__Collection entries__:
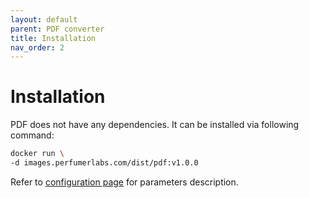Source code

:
 ```yaml
---
layout: default
parent: PDF converter
title: Installation
nav_order: 2
---
```


Installation
============

PDF does not have any dependencies.
It can be installed via following command:

```bash
docker run \
-d images.perfumerlabs.com/dist/pdf:v1.0.0
```

Refer to [configuration page](/images/pdf/config) for parameters description.
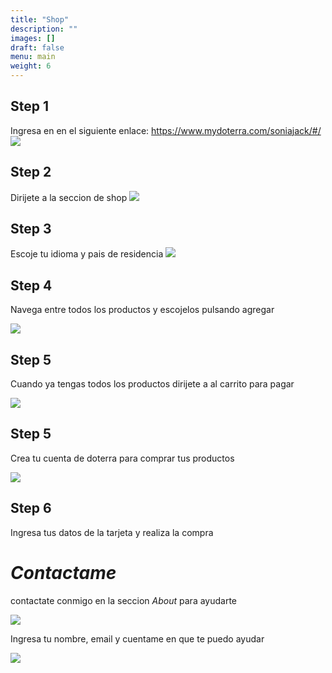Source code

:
 ```yaml
---
title: "Shop"
description: ""
images: []
draft: false
menu: main
weight: 6
---
```


## Step 1

Ingresa en en el siguiente enlace: https://www.mydoterra.com/soniajack/#/
![](/images/myDoterraHome.png)

## Step 2

Dirijete a la seccion de shop 
![](/images/doterraShop.png)

## Step 3

Escoje tu idioma y pais de residencia
![](/images/myDoterra2.png)

## Step 4
Navega entre todos los productos y escojelos pulsando agregar 

![](/images/agregar.png)


## Step 5
Cuando ya tengas todos los productos dirijete a al carrito para pagar

![](/images/carrito.png)

## Step 5
Crea tu cuenta de doterra para comprar tus productos

![](/images/cuenta.png)

## Step 6
Ingresa tus datos de la tarjeta y realiza la compra

# *Contactame*

contactate conmigo en la seccion *About* para ayudarte

![](/images/contact.png)

Ingresa tu nombre, email y cuentame en que te puedo ayudar 

 ![](/images/contact2.png)

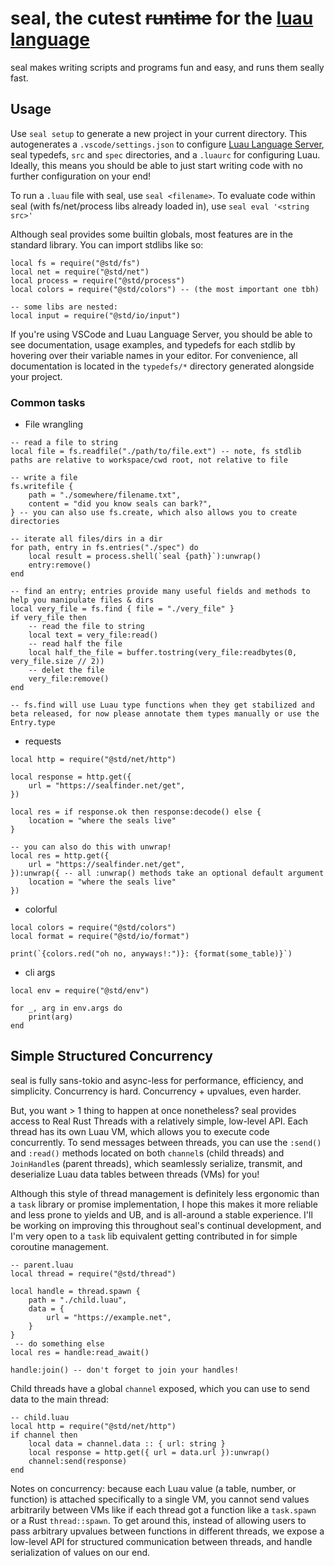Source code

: # seal, the cutest ~~runtime~~ for the [luau language](https://luau.org)

seal makes writing scripts and programs fun and easy, and runs them seally fast.

## Usage

Use `seal setup` to generate a new project in your current directory. This autogenerates a `.vscode/settings.json` to configure [Luau Language Server](https://github.com/JohnnyMorganz/luau-lsp), seal typedefs, `src` and `spec` directories, and a `.luaurc` for configuring Luau. Ideally, this means you should be able to just start writing code with no further configuration on your end!

To run a `.luau` file with seal, use `seal <filename>`. To evaluate code within seal (with fs/net/process libs already loaded in), use `seal eval '<string src>'`

Although seal provides some builtin globals, most features are in the standard library. You can import stdlibs like so:

```luau
local fs = require("@std/fs")
local net = require("@std/net")
local process = require("@std/process")
local colors = require("@std/colors") -- (the most important one tbh)

-- some libs are nested:
local input = require("@std/io/input")
```

If you're using VSCode and Luau Language Server, you should be able to see documentation, usage examples, and typedefs for each stdlib by hovering over their variable names in your editor. For convenience, all documentation is located in the `typedefs/*` directory generated alongside your project.

### Common tasks

- File wrangling

```luau
-- read a file to string
local file = fs.readfile("./path/to/file.ext") -- note, fs stdlib paths are relative to workspace/cwd root, not relative to file

-- write a file
fs.writefile {
    path = "./somewhere/filename.txt",
    content = "did you know seals can bark?",
} -- you can also use fs.create, which also allows you to create directories

-- iterate all files/dirs in a dir
for path, entry in fs.entries("./spec") do
    local result = process.shell(`seal {path}`):unwrap()
    entry:remove()
end

-- find an entry; entries provide many useful fields and methods to help you manipulate files & dirs
local very_file = fs.find { file = "./very_file" }
if very_file then
    -- read the file to string
    local text = very_file:read()
    -- read half the file
    local half_the_file = buffer.tostring(very_file:readbytes(0, very_file.size // 2))
    -- delet the file
    very_file:remove()
end

-- fs.find will use Luau type functions when they get stabilized and beta released, for now please annotate them types manually or use the Entry.type

```

- requests

```luau
local http = require("@std/net/http")

local response = http.get({
    url = "https://sealfinder.net/get",
})

local res = if response.ok then response:decode() else {
    location = "where the seals live"
}

-- you can also do this with unwrap!
local res = http.get({
    url = "https://sealfinder.net/get",
}):unwrap({ -- all :unwrap() methods take an optional default argument
    location = "where the seals live"
})

```

- colorful

```luau
local colors = require("@std/colors")
local format = require("@std/io/format")

print(`{colors.red("oh no, anyways!:")}: {format(some_table)}`)
```

- cli args

```luau
local env = require("@std/env")

for _, arg in env.args do
    print(arg)
end
```

## Simple Structured Concurrency

seal is fully sans-tokio and async-less for performance, efficiency, and simplicity. Concurrency is hard. Concurrency + upvalues, even harder.

But, you want > 1 thing to happen at once nonetheless? seal provides access to Real Rust Threads with a relatively simple, low-level API. Each thread has its own Luau VM, which allows you to execute code concurrently. To send messages between threads, you can use the `:send()` and `:read()` methods located on both `channel`s (child threads) and `JoinHandle`s (parent threads), which seamlessly serialize, transmit, and deserialize Luau data tables between threads (VMs) for you!

Although this style of thread management is definitely less ergonomic than a `task` library or promise implementation, I hope this makes it more reliable and less prone to yields and UB, and is all-around a stable experience. I'll be working on improving this throughout seal's continual development, and I'm very open to a `task` lib equivalent getting contributed in for simple coroutine management.

```luau
-- parent.luau
local thread = require("@std/thread")

local handle = thread.spawn {
    path = "./child.luau",
    data = {
        url = "https://example.net",
    }
}
 -- do something else
local res = handle:read_await()

handle:join() -- don't forget to join your handles!
```

Child threads have a global `channel` exposed, which you can use to send data to the main thread:

```luau
-- child.luau
local http = require("@std/net/http")
if channel then
    local data = channel.data :: { url: string }
    local response = http.get({ url = data.url }):unwrap()
    channel:send(response)
end
```

Notes on concurrency: because each Luau value (a table, number, or function) is attached specifically to a single VM, you cannot send values arbitrarily between VMs like if each thread got a function like a `task.spawn` or a Rust `thread::spawn`. To get around this, instead of allowing users to pass arbitrary upvalues between functions in different threads, we expose a low-level API for structured communication between threads, and handle serialization of values on our end.
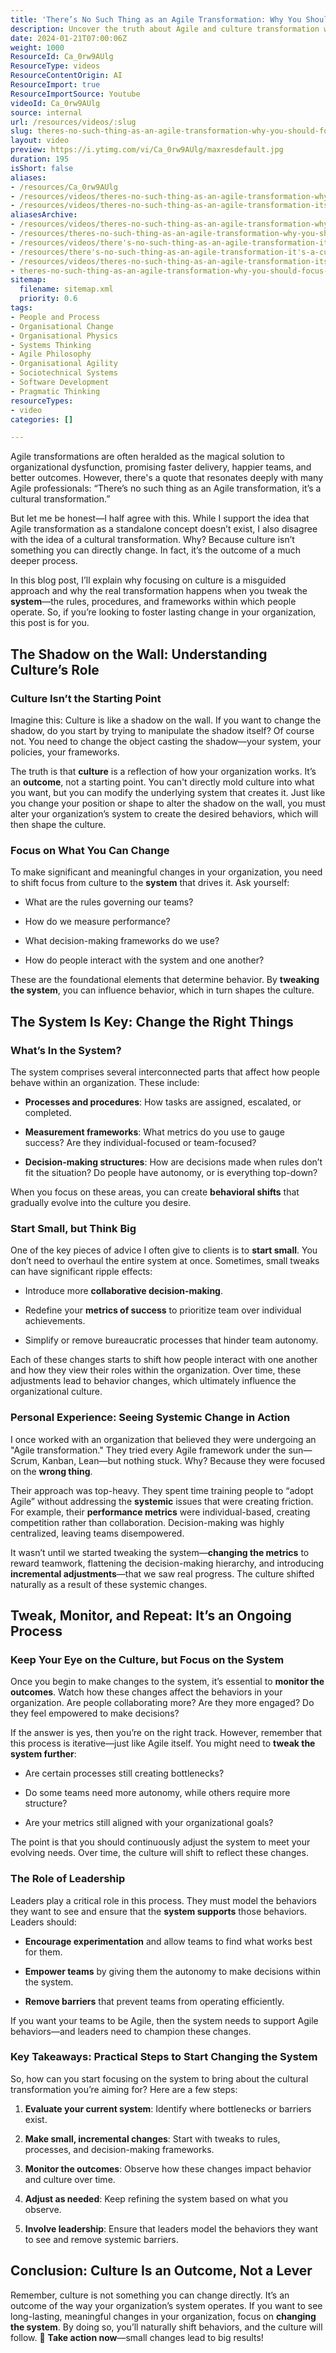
 ```yaml
---
title: 'There’s No Such Thing as an Agile Transformation: Why You Should Focus on the System, Not the Culture'
description: Uncover the truth about Agile and culture transformation with Michael Sahota. Discover why changing culture is more complex than it seems!
date: 2024-01-21T07:00:06Z
weight: 1000
ResourceId: Ca_0rw9AUlg
ResourceType: videos
ResourceContentOrigin: AI
ResourceImport: true
ResourceImportSource: Youtube
videoId: Ca_0rw9AUlg
source: internal
url: /resources/videos/:slug
slug: theres-no-such-thing-as-an-agile-transformation-why-you-should-focus-on-the-system-not-the-culture
layout: video
preview: https://i.ytimg.com/vi/Ca_0rw9AUlg/maxresdefault.jpg
duration: 195
isShort: false
aliases:
- /resources/Ca_0rw9AUlg
- /resources/videos/theres-no-such-thing-as-an-agile-transformation-why-you-should-focus-on-the-system-not-the-culture
- /resources/videos/theres-no-such-thing-as-an-agile-transformation-its-a-culture-transformation-michael-sahota
aliasesArchive:
- /resources/videos/theres-no-such-thing-as-an-agile-transformation-why-you-should-focus-on-the-system-not-the-culture
- /resources/theres-no-such-thing-as-an-agile-transformation-why-you-should-focus-on-the-system-not-the-culture
- /resources/videos/there's-no-such-thing-as-an-agile-transformation-it's-a-culture-transformation-michael-sahota
- /resources/there's-no-such-thing-as-an-agile-transformation-it's-a-culture-transformation-michael-sahota
- /resources/videos/theres-no-such-thing-as-an-agile-transformation-its-a-culture-transformation-michael-sahota
- theres-no-such-thing-as-an-agile-transformation-why-you-should-focus-on-the-system-not-the-culture
sitemap:
  filename: sitemap.xml
  priority: 0.6
tags:
- People and Process
- Organisational Change
- Organisational Physics
- Systems Thinking
- Agile Philosophy
- Organisational Agility
- Sociotechnical Systems
- Software Development
- Pragmatic Thinking
resourceTypes:
- video
categories: []

---
```

Agile transformations are often heralded as the magical solution to organizational dysfunction, promising faster delivery, happier teams, and better outcomes. However, there's a quote that resonates deeply with many Agile professionals: “There’s no such thing as an Agile transformation, it’s a cultural transformation.”

But let me be honest—I half agree with this. While I support the idea that Agile transformation as a standalone concept doesn’t exist, I also disagree with the idea of a cultural transformation. Why? Because culture isn’t something you can directly change. In fact, it’s the outcome of a much deeper process.

In this blog post, I’ll explain why focusing on culture is a misguided approach and why the real transformation happens when you tweak the **system**—the rules, procedures, and frameworks within which people operate. So, if you’re looking to foster lasting change in your organization, this post is for you.

## **The Shadow on the Wall: Understanding Culture’s Role**

### **Culture Isn’t the Starting Point**

Imagine this: Culture is like a shadow on the wall. If you want to change the shadow, do you start by trying to manipulate the shadow itself? Of course not. You need to change the object casting the shadow—your system, your policies, your frameworks.

The truth is that **culture** is a reflection of how your organization works. It’s an **outcome**, not a starting point. You can't directly mold culture into what you want, but you can modify the underlying system that creates it. Just like you change your position or shape to alter the shadow on the wall, you must alter your organization’s system to create the desired behaviors, which will then shape the culture.

### **Focus on What You Can Change**

To make significant and meaningful changes in your organization, you need to shift focus from culture to the **system** that drives it. Ask yourself:

- What are the rules governing our teams?

- How do we measure performance?

- What decision-making frameworks do we use?

- How do people interact with the system and one another?

These are the foundational elements that determine behavior. By **tweaking the system**, you can influence behavior, which in turn shapes the culture.

## **The System Is Key: Change the Right Things**

### **What’s In the System?**

The system comprises several interconnected parts that affect how people behave within an organization. These include:

- **Processes and procedures**: How tasks are assigned, escalated, or completed.

- **Measurement frameworks**: What metrics do you use to gauge success? Are they individual-focused or team-focused?

- **Decision-making structures**: How are decisions made when rules don’t fit the situation? Do people have autonomy, or is everything top-down?

When you focus on these areas, you can create **behavioral shifts** that gradually evolve into the culture you desire.

### **Start Small, but Think Big**

One of the key pieces of advice I often give to clients is to **start small**. You don’t need to overhaul the entire system at once. Sometimes, small tweaks can have significant ripple effects:

- Introduce more **collaborative decision-making**.

- Redefine your **metrics of success** to prioritize team over individual achievements.

- Simplify or remove bureaucratic processes that hinder team autonomy.

Each of these changes starts to shift how people interact with one another and how they view their roles within the organization. Over time, these adjustments lead to behavior changes, which ultimately influence the organizational culture.

### **Personal Experience: Seeing Systemic Change in Action**

I once worked with an organization that believed they were undergoing an "Agile transformation." They tried every Agile framework under the sun—Scrum, Kanban, Lean—but nothing stuck. Why? Because they were focused on the **wrong thing**.

Their approach was top-heavy. They spent time training people to “adopt Agile” without addressing the **systemic** issues that were creating friction. For example, their **performance metrics** were individual-based, creating competition rather than collaboration. Decision-making was highly centralized, leaving teams disempowered.

It wasn’t until we started tweaking the system—**changing the metrics** to reward teamwork, flattening the decision-making hierarchy, and introducing **incremental adjustments**—that we saw real progress. The culture shifted naturally as a result of these systemic changes.

## **Tweak, Monitor, and Repeat: It’s an Ongoing Process**

### **Keep Your Eye on the Culture, but Focus on the System**

Once you begin to make changes to the system, it’s essential to **monitor the outcomes**. Watch how these changes affect the behaviors in your organization. Are people collaborating more? Are they more engaged? Do they feel empowered to make decisions?

If the answer is yes, then you’re on the right track. However, remember that this process is iterative—just like Agile itself. You might need to **tweak the system further**:

- Are certain processes still creating bottlenecks?

- Do some teams need more autonomy, while others require more structure?

- Are your metrics still aligned with your organizational goals?

The point is that you should continuously adjust the system to meet your evolving needs. Over time, the culture will shift to reflect these changes.

### **The Role of Leadership**

Leaders play a critical role in this process. They must model the behaviors they want to see and ensure that the **system supports** those behaviors. Leaders should:

- **Encourage experimentation** and allow teams to find what works best for them.

- **Empower teams** by giving them the autonomy to make decisions within the system.

- **Remove barriers** that prevent teams from operating efficiently.

If you want your teams to be Agile, then the system needs to support Agile behaviors—and leaders need to champion these changes.

### **Key Takeaways: Practical Steps to Start Changing the System**

So, how can you start focusing on the system to bring about the cultural transformation you’re aiming for? Here are a few steps:

1. **Evaluate your current system**: Identify where bottlenecks or barriers exist.

3. **Make small, incremental changes**: Start with tweaks to rules, processes, and decision-making frameworks.

5. **Monitor the outcomes**: Observe how these changes impact behavior and culture over time.

7. **Adjust as needed**: Keep refining the system based on what you observe.

9. **Involve leadership**: Ensure that leaders model the behaviors they want to see and remove systemic barriers.

## **Conclusion: Culture Is an Outcome, Not a Lever**

Remember, culture is not something you can change directly. It’s an outcome of the way your organization’s system operates. If you want to see long-lasting, meaningful changes in your organization, focus on **changing the system**. By doing so, you’ll naturally shift behaviors, and the culture will follow. 🚀 **Take action now**—small changes lead to big results!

__Work required__: Every line in the data above that contains the word "rules" should be copied.

__Solution below__:
In this blog post, I’ll explain why focusing on culture is a misguided approach and why the real transformation happens when you tweak the **system**—the rules, procedures, and frameworks within which people operate. So, if you’re looking to foster lasting change in your organization, this post is for you.
- What are the rules governing our teams?
- **Decision-making structures**: How are decisions made when rules don’t fit the situation? Do people have autonomy, or is everything top-down?
3. **Make small, incremental changes**: Start with tweaks to rules, processes, and decision-making frameworks.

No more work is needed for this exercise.